I am trying to run the following query:

SELECT Project.* FROM Project WHERE (((Projects.[End Date (PPL)])>=DateAdd('m',-6,Date())));

It runs fine in Access (2007) however when i move it over to VBA:

strQry = "SELECT Project.* FROM Project WHERE (((Projects.[End Date (PPL)])>=DateAdd('m',-6,Date())));"

I get an error message saying 'No value given for one or more required parameters'

I can get it running with the following code but it doesn't provide the correct information:

strQry = "SELECT Project.* FROM Project WHERE Project.[End Date (PPL)] >= DateAdd('m',-6,Date());"

Any help would be great.

1条回答
Juvenile、少年°
2楼-- · 2019-09-02 02:11

The definitive answer to your question is here, in StackOverflow:

VBA function in Excel ADODB query

The short answer is:

You're using a dialect of SQL called Jet-SQL, and most people call it from Microsoft Access, a database application which makes VBA functions available to the SQL engine.

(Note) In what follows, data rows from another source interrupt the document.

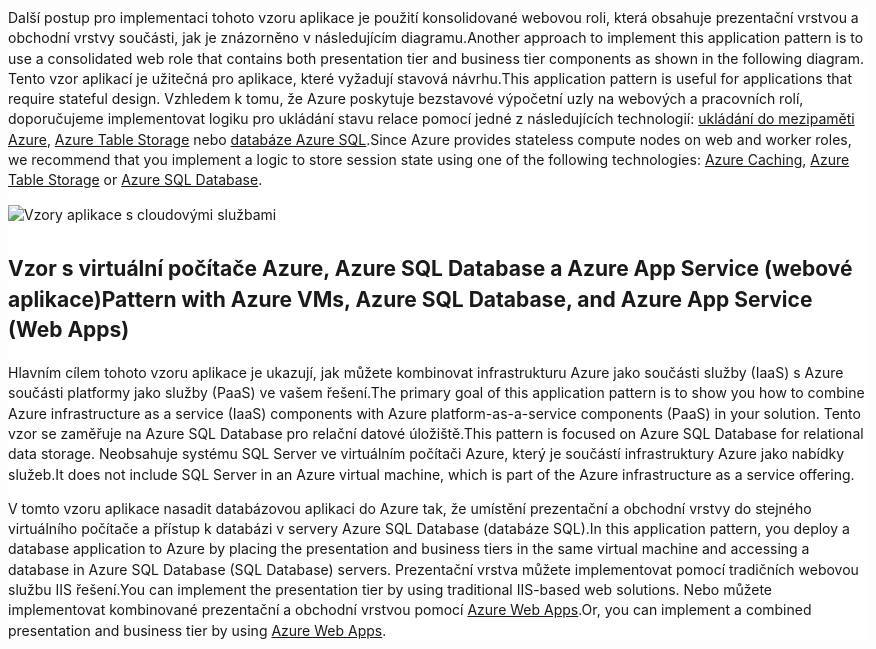 <span data-ttu-id="64a99-300">Další postup pro implementaci tohoto vzoru aplikace je použití konsolidované webovou roli, která obsahuje prezentační vrstvou a obchodní vrstvy součásti, jak je znázorněno v následujícím diagramu.</span><span class="sxs-lookup"><span data-stu-id="64a99-300">Another approach to implement this application pattern is to use a consolidated web role that contains both presentation tier and business tier components as shown in the following diagram.</span></span> <span data-ttu-id="64a99-301">Tento vzor aplikací je užitečná pro aplikace, které vyžadují stavová návrhu.</span><span class="sxs-lookup"><span data-stu-id="64a99-301">This application pattern is useful for applications that require stateful design.</span></span> <span data-ttu-id="64a99-302">Vzhledem k tomu, že Azure poskytuje bezstavové výpočetní uzly na webových a pracovních rolí, doporučujeme implementovat logiku pro ukládání stavu relace pomocí jedné z následujících technologií: [ukládání do mezipaměti Azure](https://azure.microsoft.com/documentation/services/redis-cache/), [Azure Table Storage](../../../cosmos-db/table-storage-how-to-use-dotnet.md) nebo [databáze Azure SQL](../../../sql-database/sql-database-technical-overview.md).</span><span class="sxs-lookup"><span data-stu-id="64a99-302">Since Azure provides stateless compute nodes on web and worker roles, we recommend that you implement a logic to store session state using one of the following technologies: [Azure Caching](https://azure.microsoft.com/documentation/services/redis-cache/), [Azure Table Storage](../../../cosmos-db/table-storage-how-to-use-dotnet.md) or [Azure SQL Database](../../../sql-database/sql-database-technical-overview.md).</span></span>

![Vzory aplikace s cloudovými službami](./media/virtual-machines-windows-sql-server-app-patterns-dev-strategies/IC728014.png)

## <a name="pattern-with-azure-vms-azure-sql-database-and-azure-app-service-web-apps"></a><span data-ttu-id="64a99-304">Vzor s virtuální počítače Azure, Azure SQL Database a Azure App Service (webové aplikace)</span><span class="sxs-lookup"><span data-stu-id="64a99-304">Pattern with Azure VMs, Azure SQL Database, and Azure App Service (Web Apps)</span></span>
<span data-ttu-id="64a99-305">Hlavním cílem tohoto vzoru aplikace je ukazují, jak můžete kombinovat infrastrukturu Azure jako součásti služby (IaaS) s Azure součásti platformy jako služby (PaaS) ve vašem řešení.</span><span class="sxs-lookup"><span data-stu-id="64a99-305">The primary goal of this application pattern is to show you how to combine Azure infrastructure as a service (IaaS) components with Azure platform-as-a-service components (PaaS) in your solution.</span></span> <span data-ttu-id="64a99-306">Tento vzor se zaměřuje na Azure SQL Database pro relační datové úložiště.</span><span class="sxs-lookup"><span data-stu-id="64a99-306">This pattern is focused on Azure SQL Database for relational data storage.</span></span> <span data-ttu-id="64a99-307">Neobsahuje systému SQL Server ve virtuálním počítači Azure, který je součástí infrastruktury Azure jako nabídky služeb.</span><span class="sxs-lookup"><span data-stu-id="64a99-307">It does not include SQL Server in an Azure virtual machine, which is part of the Azure infrastructure as a service offering.</span></span>

<span data-ttu-id="64a99-308">V tomto vzoru aplikace nasadit databázovou aplikaci do Azure tak, že umístění prezentační a obchodní vrstvy do stejného virtuálního počítače a přístup k databázi v servery Azure SQL Database (databáze SQL).</span><span class="sxs-lookup"><span data-stu-id="64a99-308">In this application pattern, you deploy a database application to Azure by placing the presentation and business tiers in the same virtual machine and accessing a database in Azure SQL Database (SQL Database) servers.</span></span> <span data-ttu-id="64a99-309">Prezentační vrstva můžete implementovat pomocí tradičních webovou službu IIS řešení.</span><span class="sxs-lookup"><span data-stu-id="64a99-309">You can implement the presentation tier by using traditional IIS-based web solutions.</span></span> <span data-ttu-id="64a99-310">Nebo můžete implementovat kombinované prezentační a obchodní vrstvou pomocí [Azure Web Apps](https://azure.microsoft.com/documentation/services/app-service/web/).</span><span class="sxs-lookup"><span data-stu-id="64a99-310">Or, you can implement a combined presentation and business tier by using [Azure Web Apps](https://azure.microsoft.com/documentation/services/app-service/web/).</span></span>
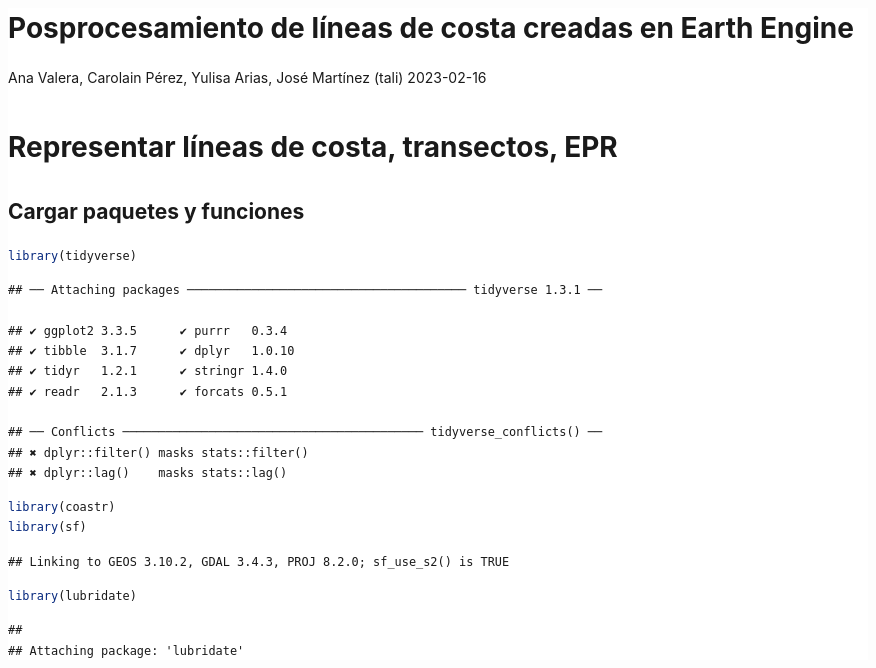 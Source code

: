 Posprocesamiento de líneas de costa creadas en Earth Engine
================
Ana Valera, Carolain Pérez, Yulisa Arias, José Martínez (tali)
2023-02-16





# Representar líneas de costa, transectos, EPR

## Cargar paquetes y funciones

``` r
library(tidyverse)
```

    ## ── Attaching packages ─────────────────────────────────────── tidyverse 1.3.1 ──

    ## ✔ ggplot2 3.3.5      ✔ purrr   0.3.4 
    ## ✔ tibble  3.1.7      ✔ dplyr   1.0.10
    ## ✔ tidyr   1.2.1      ✔ stringr 1.4.0 
    ## ✔ readr   2.1.3      ✔ forcats 0.5.1

    ## ── Conflicts ────────────────────────────────────────── tidyverse_conflicts() ──
    ## ✖ dplyr::filter() masks stats::filter()
    ## ✖ dplyr::lag()    masks stats::lag()

``` r
library(coastr)
library(sf)
```

    ## Linking to GEOS 3.10.2, GDAL 3.4.3, PROJ 8.2.0; sf_use_s2() is TRUE

``` r
library(lubridate)
```

    ## 
    ## Attaching package: 'lubridate'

If you run Jet SQL from any other platform - like an ODBC or ADODB wrapper -the VBA functions aren't available: all you have is the Jet-SQL native functions.

There's a list of the native Jet-SQL functions here: it's almost complete, and you can see that it's rather short:

MS Access: Functions - Listed by Category

...And it doesn't include NZ()

It's somewhat confusing that these functions look like the familiar VBA - and annoying that the web page listing them is labelled 'MS-Access' rather than Jet SQL.

There is an interesting item in that list: the inline 'If' function, IIF(), and you can use it as a substitute for NZ:


SELECT
    IIF(
        table1.[RIC] IS NOT NULL, 
        table1.[RIC],
        table2.[ISIN] + ', CODE:ISIN'
        )                               AS [RetrievalCode],
    table3.[Value], 
    table3.[DateStamp] 
FROM
    * The rest of your Query  *

Hope that helps: I suspect that it won't, because you may be calling a named query (or SQL with a named subquery in it), and all the non-native function calls in those queries are invalid unless the whole thing is called from within MS-Access.

You can, of course, make a 'schema' query and extract the SQL, parse it out, and replace all the VBA with native Jet-SQL functions. But the syntax for Jet-SQL gets arcane when you're outside it's intended environment - the Query-By-Example visual query builder inside Microsoft Access - so that suggestion may be more time and trouble than doing it some other way.